Raw data Block Start
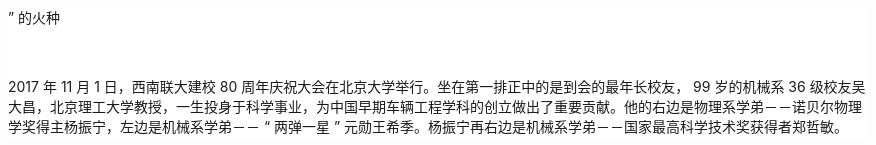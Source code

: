   </span>
  <span class="s2">
   ”
  </span>
  <span class="s1">
   的火种
  </span>
 </p>
 <p class="p1">
  <span class="s1">
  </span>
  <br/>
 </p>
 <p class="p2">
  <span class="s2">
   2017
  </span>
  <span class="s1">
   年
  </span>
  <span class="s2">
   11
  </span>
  <span class="s1">
   月
  </span>
  <span class="s2">
   1
  </span>
  <span class="s1">
   日，西南联大建校
  </span>
  <span class="s2">
   80
  </span>
  <span class="s1">
   周年庆祝大会在北京大学举行。坐在第一排正中的是到会的最年长校友，
  </span>
  <span class="s2">
   99
  </span>
  <span class="s1">
   岁的机械系
  </span>
  <span class="s2">
   36
  </span>
  <span class="s1">
   级校友吴大昌，北京理工大学教授，一生投身于科学事业，为中国早期车辆工程学科的创立做出了重要贡献。他的右边是物理系学弟－－诺贝尔物理学奖得主杨振宁，左边是机械系学弟－－
  </span>
  <span class="s2">
   “
  </span>
  <span class="s1">
   两弹一星
  </span>
  <span class="s2">
   ”
  </span>
  <span class="s1">
   元勋王希季。杨振宁再右边是机械系学弟－－国家最高科学技术奖获得者郑哲敏。
  </span>
 </p>
 <p class="p1">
Raw data Block End
Exercise instructions ▸ Print exactly the lines between the line with "元勋王希季。杨振宁再右边是机械系学弟－－国家最高科学技术奖获得者郑哲敏。" and the final line of the records above, both included.

Exercise result ▸
   元勋王希季。杨振宁再右边是机械系学弟－－国家最高科学技术奖获得者郑哲敏。
  </span>
 </p>
 <p class="p1">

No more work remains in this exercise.